# What to do:
Locate every line in the records below that contains the word "India", and copy each one.

# Records to use:

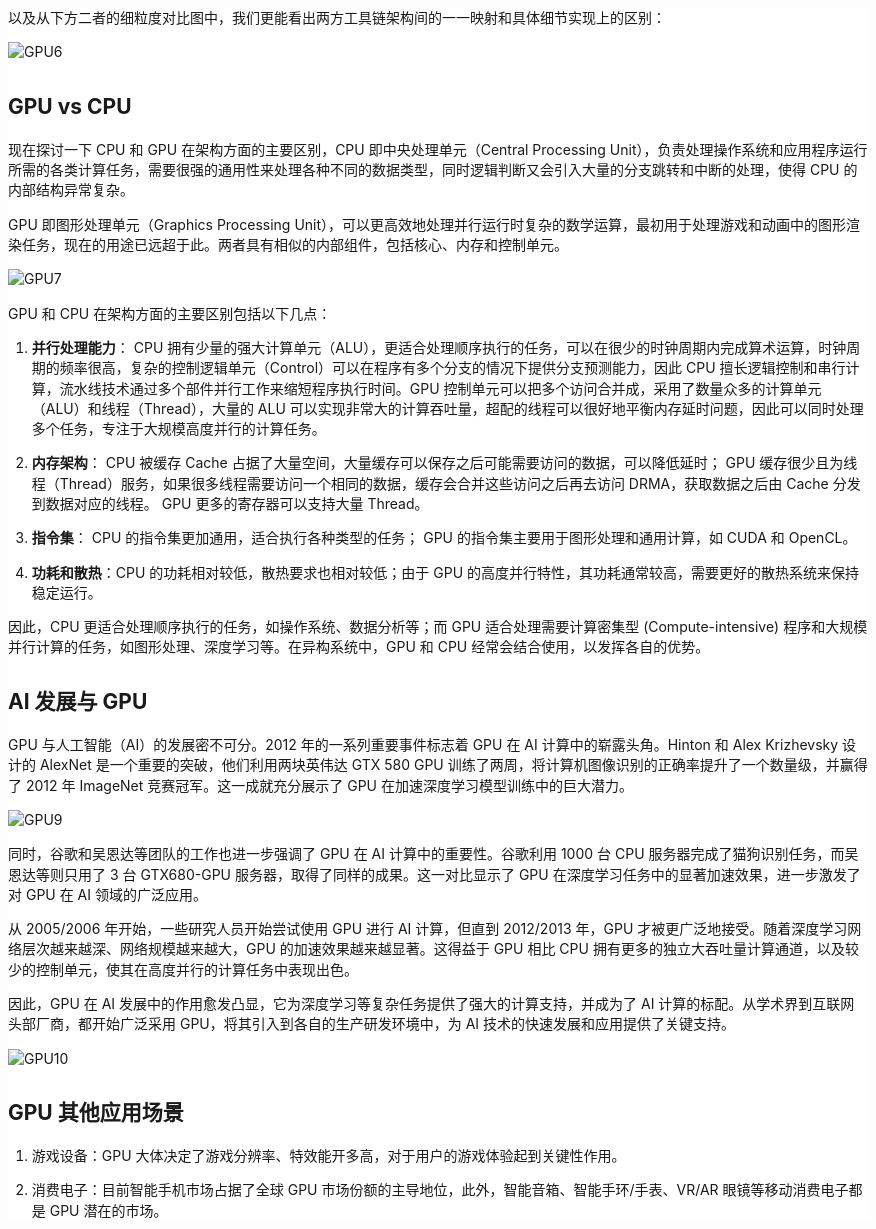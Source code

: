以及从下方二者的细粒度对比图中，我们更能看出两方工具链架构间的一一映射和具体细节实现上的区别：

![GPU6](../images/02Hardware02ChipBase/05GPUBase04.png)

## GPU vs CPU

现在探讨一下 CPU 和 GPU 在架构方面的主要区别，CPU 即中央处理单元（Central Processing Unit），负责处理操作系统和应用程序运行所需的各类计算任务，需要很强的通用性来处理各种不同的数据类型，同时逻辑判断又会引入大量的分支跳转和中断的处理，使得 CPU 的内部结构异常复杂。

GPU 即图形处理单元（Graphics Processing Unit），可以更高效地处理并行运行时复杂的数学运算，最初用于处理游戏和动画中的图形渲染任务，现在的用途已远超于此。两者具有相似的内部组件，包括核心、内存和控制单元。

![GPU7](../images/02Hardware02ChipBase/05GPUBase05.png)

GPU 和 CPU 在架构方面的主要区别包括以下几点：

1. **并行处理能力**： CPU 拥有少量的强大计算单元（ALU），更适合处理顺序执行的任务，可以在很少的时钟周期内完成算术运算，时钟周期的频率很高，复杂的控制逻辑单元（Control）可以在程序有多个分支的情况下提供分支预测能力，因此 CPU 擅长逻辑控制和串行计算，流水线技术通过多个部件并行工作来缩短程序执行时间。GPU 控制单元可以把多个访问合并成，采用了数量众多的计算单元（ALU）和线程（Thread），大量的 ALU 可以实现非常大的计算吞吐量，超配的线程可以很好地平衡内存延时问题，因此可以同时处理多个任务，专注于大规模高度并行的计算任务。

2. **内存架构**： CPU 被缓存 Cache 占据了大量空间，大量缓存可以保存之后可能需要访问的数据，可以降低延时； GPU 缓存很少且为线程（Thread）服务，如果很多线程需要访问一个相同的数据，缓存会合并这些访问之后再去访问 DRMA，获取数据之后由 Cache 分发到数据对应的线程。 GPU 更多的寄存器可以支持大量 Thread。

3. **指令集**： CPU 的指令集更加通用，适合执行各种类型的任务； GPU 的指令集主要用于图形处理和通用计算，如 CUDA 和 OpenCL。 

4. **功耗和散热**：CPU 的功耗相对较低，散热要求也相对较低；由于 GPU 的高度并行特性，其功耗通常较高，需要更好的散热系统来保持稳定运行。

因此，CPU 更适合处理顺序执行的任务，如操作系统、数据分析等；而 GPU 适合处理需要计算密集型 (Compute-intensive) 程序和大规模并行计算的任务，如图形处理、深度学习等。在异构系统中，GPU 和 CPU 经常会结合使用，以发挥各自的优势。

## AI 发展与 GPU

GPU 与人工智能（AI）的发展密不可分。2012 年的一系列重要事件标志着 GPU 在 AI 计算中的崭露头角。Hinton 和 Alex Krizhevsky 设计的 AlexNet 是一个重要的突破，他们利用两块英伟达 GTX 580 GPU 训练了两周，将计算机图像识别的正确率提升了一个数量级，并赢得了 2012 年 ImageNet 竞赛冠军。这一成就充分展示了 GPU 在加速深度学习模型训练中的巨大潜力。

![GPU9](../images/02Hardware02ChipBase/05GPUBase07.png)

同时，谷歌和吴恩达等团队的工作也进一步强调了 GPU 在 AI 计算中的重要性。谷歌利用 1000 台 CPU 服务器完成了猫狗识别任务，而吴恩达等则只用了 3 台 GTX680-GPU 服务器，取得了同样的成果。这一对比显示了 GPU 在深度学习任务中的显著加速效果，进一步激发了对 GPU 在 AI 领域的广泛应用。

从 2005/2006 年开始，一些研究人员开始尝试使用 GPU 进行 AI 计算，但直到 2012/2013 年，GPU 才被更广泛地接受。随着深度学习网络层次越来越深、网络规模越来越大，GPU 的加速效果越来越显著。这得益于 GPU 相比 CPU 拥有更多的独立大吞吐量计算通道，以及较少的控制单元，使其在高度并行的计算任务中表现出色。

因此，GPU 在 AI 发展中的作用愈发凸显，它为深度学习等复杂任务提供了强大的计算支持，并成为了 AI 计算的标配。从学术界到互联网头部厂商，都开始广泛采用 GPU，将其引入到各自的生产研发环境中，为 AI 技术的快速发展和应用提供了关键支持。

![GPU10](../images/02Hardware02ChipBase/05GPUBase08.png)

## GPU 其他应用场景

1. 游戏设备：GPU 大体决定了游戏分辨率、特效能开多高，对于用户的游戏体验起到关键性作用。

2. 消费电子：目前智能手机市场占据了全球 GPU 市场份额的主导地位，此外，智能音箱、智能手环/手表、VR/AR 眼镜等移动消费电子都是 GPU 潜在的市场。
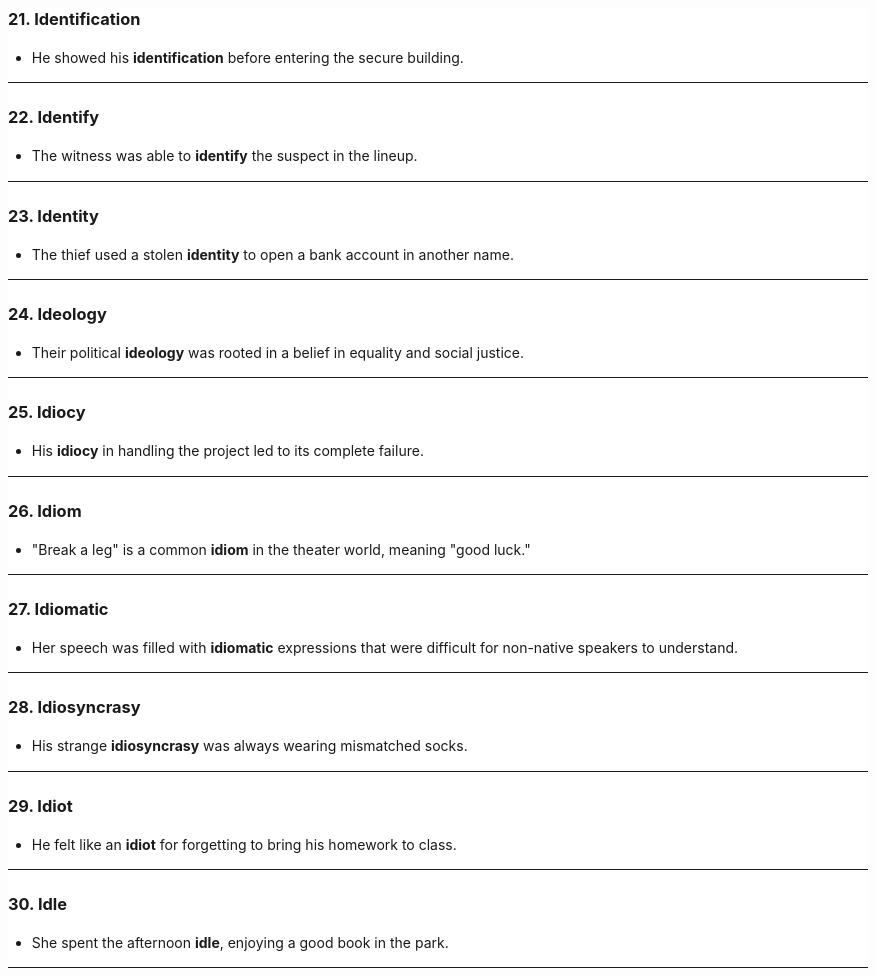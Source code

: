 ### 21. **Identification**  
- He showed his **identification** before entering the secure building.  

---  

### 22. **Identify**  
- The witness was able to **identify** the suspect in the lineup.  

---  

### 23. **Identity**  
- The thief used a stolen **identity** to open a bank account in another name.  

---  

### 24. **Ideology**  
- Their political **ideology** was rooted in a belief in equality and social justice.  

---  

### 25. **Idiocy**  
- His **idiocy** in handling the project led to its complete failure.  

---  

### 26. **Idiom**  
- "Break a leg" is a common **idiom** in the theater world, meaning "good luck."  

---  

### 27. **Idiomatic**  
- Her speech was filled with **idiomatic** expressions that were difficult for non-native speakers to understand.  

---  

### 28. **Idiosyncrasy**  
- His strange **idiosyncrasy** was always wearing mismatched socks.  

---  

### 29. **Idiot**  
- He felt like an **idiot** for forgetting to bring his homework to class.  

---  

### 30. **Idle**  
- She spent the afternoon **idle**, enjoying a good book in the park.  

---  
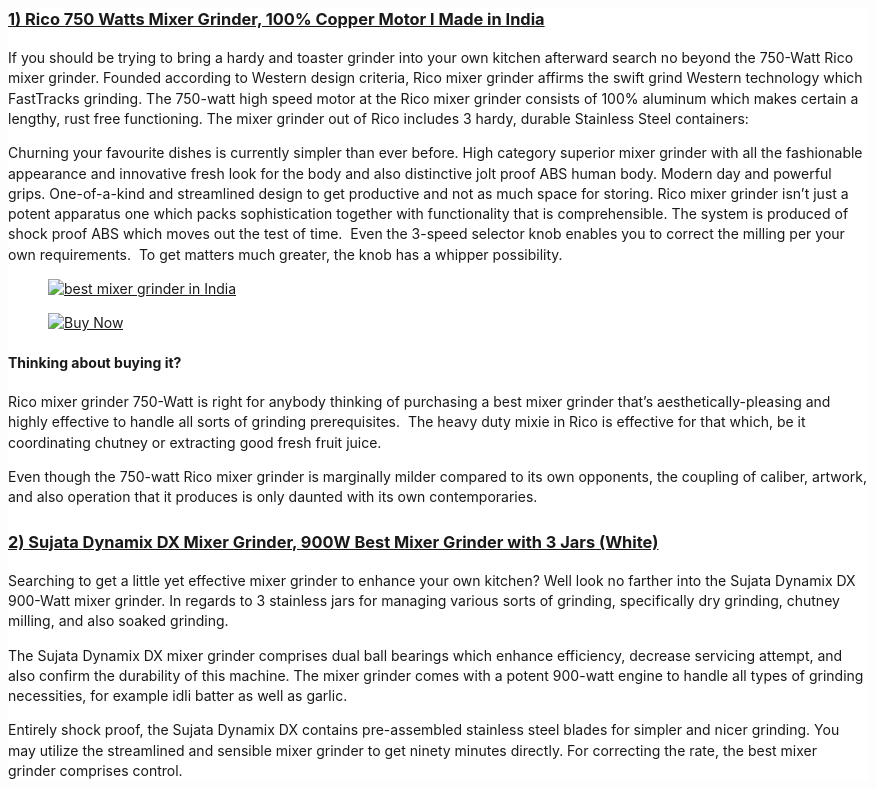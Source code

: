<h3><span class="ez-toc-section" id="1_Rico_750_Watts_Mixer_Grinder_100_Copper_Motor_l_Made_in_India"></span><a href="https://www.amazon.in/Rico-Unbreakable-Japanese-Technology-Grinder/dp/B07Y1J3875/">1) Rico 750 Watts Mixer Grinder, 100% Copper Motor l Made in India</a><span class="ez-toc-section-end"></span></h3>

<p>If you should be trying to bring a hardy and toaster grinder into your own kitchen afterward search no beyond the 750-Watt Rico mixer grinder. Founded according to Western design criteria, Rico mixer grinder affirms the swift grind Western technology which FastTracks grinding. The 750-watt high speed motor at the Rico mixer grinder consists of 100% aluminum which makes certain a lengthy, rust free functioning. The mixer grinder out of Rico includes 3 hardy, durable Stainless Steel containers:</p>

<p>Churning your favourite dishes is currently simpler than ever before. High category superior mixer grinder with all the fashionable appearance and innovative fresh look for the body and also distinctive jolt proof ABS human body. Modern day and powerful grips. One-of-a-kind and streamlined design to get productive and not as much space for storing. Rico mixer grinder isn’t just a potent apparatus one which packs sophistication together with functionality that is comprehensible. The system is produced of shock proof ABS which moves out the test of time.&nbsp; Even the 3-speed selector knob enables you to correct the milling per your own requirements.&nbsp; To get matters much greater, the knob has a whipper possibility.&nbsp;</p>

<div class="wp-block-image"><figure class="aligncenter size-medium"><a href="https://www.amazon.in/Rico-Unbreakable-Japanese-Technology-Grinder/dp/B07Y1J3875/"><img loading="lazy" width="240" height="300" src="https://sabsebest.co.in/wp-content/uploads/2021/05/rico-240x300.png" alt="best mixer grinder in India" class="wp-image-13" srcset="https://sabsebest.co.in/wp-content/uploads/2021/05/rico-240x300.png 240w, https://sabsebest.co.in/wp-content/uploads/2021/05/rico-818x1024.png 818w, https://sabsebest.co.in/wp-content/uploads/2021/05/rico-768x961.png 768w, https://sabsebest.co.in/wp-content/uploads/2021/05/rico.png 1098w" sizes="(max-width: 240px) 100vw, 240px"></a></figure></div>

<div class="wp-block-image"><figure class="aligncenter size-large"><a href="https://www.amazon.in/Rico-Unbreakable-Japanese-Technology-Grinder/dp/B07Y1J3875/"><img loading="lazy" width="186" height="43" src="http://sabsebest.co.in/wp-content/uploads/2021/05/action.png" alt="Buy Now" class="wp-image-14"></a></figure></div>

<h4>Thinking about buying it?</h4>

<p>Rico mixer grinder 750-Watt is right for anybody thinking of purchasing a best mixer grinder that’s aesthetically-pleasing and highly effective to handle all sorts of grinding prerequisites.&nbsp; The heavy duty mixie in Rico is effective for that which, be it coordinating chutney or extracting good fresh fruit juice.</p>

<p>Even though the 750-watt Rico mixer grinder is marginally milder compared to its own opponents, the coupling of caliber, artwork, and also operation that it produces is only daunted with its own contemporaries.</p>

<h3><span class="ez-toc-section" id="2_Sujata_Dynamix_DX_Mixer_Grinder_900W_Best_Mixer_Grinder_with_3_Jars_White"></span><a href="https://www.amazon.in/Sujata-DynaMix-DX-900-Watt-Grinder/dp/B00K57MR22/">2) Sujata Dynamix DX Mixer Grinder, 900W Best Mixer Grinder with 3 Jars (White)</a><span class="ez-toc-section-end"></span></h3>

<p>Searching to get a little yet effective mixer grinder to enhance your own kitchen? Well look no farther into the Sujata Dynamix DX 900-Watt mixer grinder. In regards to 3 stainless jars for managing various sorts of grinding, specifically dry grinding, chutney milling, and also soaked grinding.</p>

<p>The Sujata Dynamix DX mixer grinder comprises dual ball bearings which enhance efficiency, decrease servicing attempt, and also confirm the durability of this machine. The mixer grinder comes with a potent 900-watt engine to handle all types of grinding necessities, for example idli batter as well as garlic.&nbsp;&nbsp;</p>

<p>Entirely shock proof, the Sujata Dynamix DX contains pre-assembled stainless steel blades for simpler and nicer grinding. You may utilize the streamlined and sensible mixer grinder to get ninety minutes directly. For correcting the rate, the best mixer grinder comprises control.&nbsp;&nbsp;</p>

# Solution:
:<h3><span class="ez-toc-section" id="1_Rico_750_Watts_Mixer_Grinder_100_Copper_Motor_l_Made_in_India"></span><a href="https://www.amazon.in/Rico-Unbreakable-Japanese-Technology-Grinder/dp/B07Y1J3875/">1) Rico 750 Watts Mixer Grinder, 100% Copper Motor l Made in India</a><span class="ez-toc-section-end"></span></h3>
<div class="wp-block-image"><figure class="aligncenter size-medium"><a href="https://www.amazon.in/Rico-Unbreakable-Japanese-Technology-Grinder/dp/B07Y1J3875/"><img loading="lazy" width="240" height="300" src="https://sabsebest.co.in/wp-content/uploads/2021/05/rico-240x300.png" alt="best mixer grinder in India" class="wp-image-13" srcset="https://sabsebest.co.in/wp-content/uploads/2021/05/rico-240x300.png 240w, https://sabsebest.co.in/wp-content/uploads/2021/05/rico-818x1024.png 818w, https://sabsebest.co.in/wp-content/uploads/2021/05/rico-768x961.png 768w, https://sabsebest.co.in/wp-content/uploads/2021/05/rico.png 1098w" sizes="(max-width: 240px) 100vw, 240px"></a></figure></div>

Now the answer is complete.